Tho it’s a little more complicated in the case of the US, because we are, in large measure, NATO.
Martin
Not to be too much of a dick, but what troubles me most about these kinds of assessments is that it treats the 30 million people in Libya and Yemen, who may or may not be better off due to this (something worthy of debating) as less important than the political implications or whether the activities hew to what we expect progressive war powers to look like.
The entire debate is inward looking, like some kind of case study, with hardly any reference to what’s actually been happening in Libya and Yemen and what we expect will happen in the future.
Villago Delenda Est
@Captain Goto:
Just drop a bunch of bombs from B2s, declare victory, and bask in the admiration of a grateful public.
Piece o’ cake!
Bill H.
No doubt I’ll be attacked for trolling here, but Obama was in violation of the act the day he started the war in Libya, because the act only authorizes him to act if this nation is attacked or is in immenemt danger of attack.
kdaug
@Mike Goetz:
See, here’s the funny thing, jackass. There were troops on the ground then.
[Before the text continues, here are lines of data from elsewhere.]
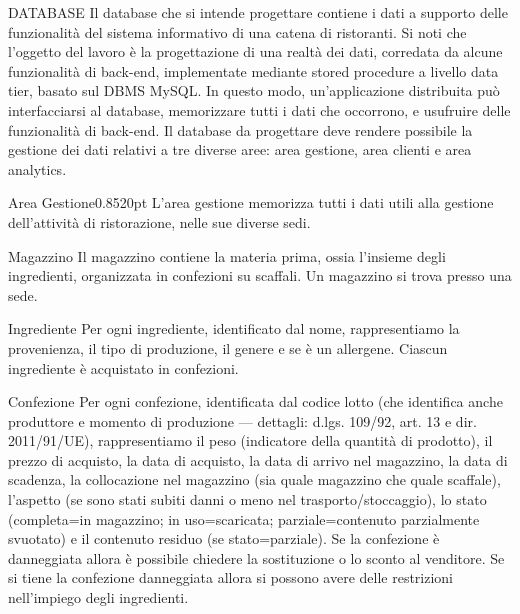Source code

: \begin{center}
\begin{reqtable}{DATABASE}
Il database che si intende progettare contiene i dati a supporto delle funzionalità
del sistema informativo di una catena di ristoranti. Si noti che l’oggetto
del lavoro è la progettazione di una realtà dei dati, corredata da alcune funzionalità
di back-end, implementate mediante stored procedure a livello data tier,
basato sul DBMS MySQL. In questo modo, un’applicazione distribuita può interfacciarsi
 al database, memorizzare tutti i dati che occorrono, e usufruire delle funzionalità di back-end.
Il database da progettare deve rendere possibile la gestione dei dati relativi
a tre diverse aree: area gestione, area clienti e area analytics.
\end{reqtable}
\begin{reqtable}{Area Gestione}{0.85}{20pt}
L'area gestione memorizza tutti i dati utili alla gestione dell'attività di
ristorazione, nelle sue diverse sedi.
\end{reqtable}
\begin{reqtable}{Magazzino}
Il magazzino contiene la materia prima, ossia l'insieme degli ingredienti,
organizzata in confezioni su scaffali. Un magazzino si trova presso una sede.
\end{reqtable}
\begin{reqtable}{Ingrediente}
Per ogni ingrediente, identificato dal nome, rappresentiamo la provenienza, il tipo di produzione,
il genere e se è un allergene. Ciascun ingrediente è acquistato in confezioni.
\end{reqtable}
\begin{reqtable}{Confezione}
Per ogni confezione, identificata dal codice lotto (che identifica anche produttore
e momento di produzione --- dettagli: \mbox{d.lgs.} \mbox{109/92}, art. 13 e dir. \mbox{2011/91/UE}),
rappresentiamo il peso (indicatore della quantità di prodotto), il prezzo di acquisto,
la data di acquisto, la data di arrivo nel magazzino, la data di scadenza, la
collocazione nel magazzino (sia quale magazzino che quale scaffale), l'aspetto
(se sono stati subiti danni o meno nel trasporto/stoccaggio),
lo stato (completa=in magazzino; in uso=scaricata; parziale=contenuto parzialmente svuotato)
e il contenuto residuo (se stato=parziale). Se la confezione è danneggiata allora è
possibile chiedere la sostituzione o lo sconto al venditore. Se si tiene la confezione
danneggiata allora si possono avere delle restrizioni nell'impiego degli ingredienti.
\end{reqtable}

\end{center}

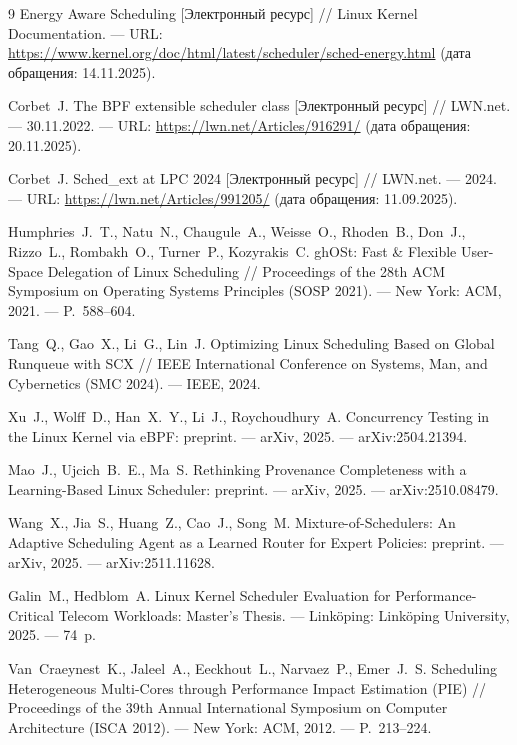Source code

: \documentclass[14pt, oneside]{extbook}
\begin{document}
\begin{thebibliography}{9}
        Energy Aware Scheduling [Электронный ресурс] // Linux Kernel
        Documentation. --- URL:
        \url{https://www.kernel.org/doc/html/latest/scheduler/sched-energy.html}
        (дата обращения: 14.11.2025).

        Corbet~J. The BPF extensible scheduler class [Электронный
        ресурс] // LWN.net. --- 30.11.2022. --- URL:
        \url{https://lwn.net/Articles/916291/}
        (дата обращения: 20.11.2025).

        Corbet~J. Sched\_ext at LPC 2024 [Электронный ресурс] //
        LWN.net. --- 2024. --- URL:
        \url{https://lwn.net/Articles/991205/}
        (дата обращения: 11.09.2025).

        Humphries~J.~T., Natu~N., Chaugule~A., Weisse~O., Rhoden~B.,
        Don~J., Rizzo~L., Rombakh~O., Turner~P., Kozyrakis~C. ghOSt:
        Fast \& Flexible User-Space Delegation of Linux Scheduling //
        Proceedings of the 28th ACM Symposium on Operating Systems
        Principles (SOSP 2021). --- New York: ACM, 2021. ---
        P.~588--604.

        Tang~Q., Gao~X., Li~G., Lin~J. Optimizing Linux Scheduling Based
        on Global Runqueue with SCX // IEEE International Conference on
        Systems, Man, and Cybernetics (SMC 2024). --- IEEE, 2024.

        Xu~J., Wolff~D., Han~X.~Y., Li~J., Roychoudhury~A. Concurrency
        Testing in the Linux Kernel via eBPF: preprint. --- arXiv,
        2025. --- arXiv:2504.21394.

        Mao~J., Ujcich~B.~E., Ma~S. Rethinking Provenance Completeness
        with a Learning-Based Linux Scheduler: preprint. --- arXiv,
        2025. --- arXiv:2510.08479.

        Wang~X., Jia~S., Huang~Z., Cao~J., Song~M. Mixture-of-Schedulers:
        An Adaptive Scheduling Agent as a Learned Router for Expert
        Policies: preprint. --- arXiv, 2025. --- arXiv:2511.11628.

        Galin~M., Hedblom~A. Linux Kernel Scheduler Evaluation for
        Performance-Critical Telecom Workloads: Master's Thesis. ---
        Linköping: Linköping University, 2025. --- 74~p.

        Van~Craeynest~K., Jaleel~A., Eeckhout~L., Narvaez~P.,
        Emer~J.~S. Scheduling Heterogeneous Multi-Cores through
        Performance Impact Estimation (PIE) // Proceedings of the 39th
        Annual International Symposium on Computer Architecture (ISCA
        2012). --- New York: ACM, 2012. --- P.~213--224.


\end{thebibliography}
\end{document}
Now we play “I Spy With My Little Eye” from Nellis AFB with no blood in the game, just bots.
Line up the sights on your screen, pull the joystick trigger, Lockheed gets another $1m, some brown people die, everyone’s happy.
Trurl
@Fred:
Also John Conyers and Michael Capuano.
What ad hominem blow-off do they get?
slag
@Captain Goto:
And here’s where I wish we had more constraints on our use of military power. The relative lack of constraints makes it hard to avoid the suspicion that our military has become a huge, expensive crutch for us in the world. It’s the ripcord that’s way too easy to pull.
AAA Bonds
@chopper:
Fine, since you can’t see the wheat in the field, let me spell it out for you.
1) America horse-traded for abstentions by Russia and China on the UN vote, according to press coverage of the State Department. The vote would not have gone the way it did unless we already wanted it to go that way. This is unsurprising, as our official policy is to overthrow Gaddafi.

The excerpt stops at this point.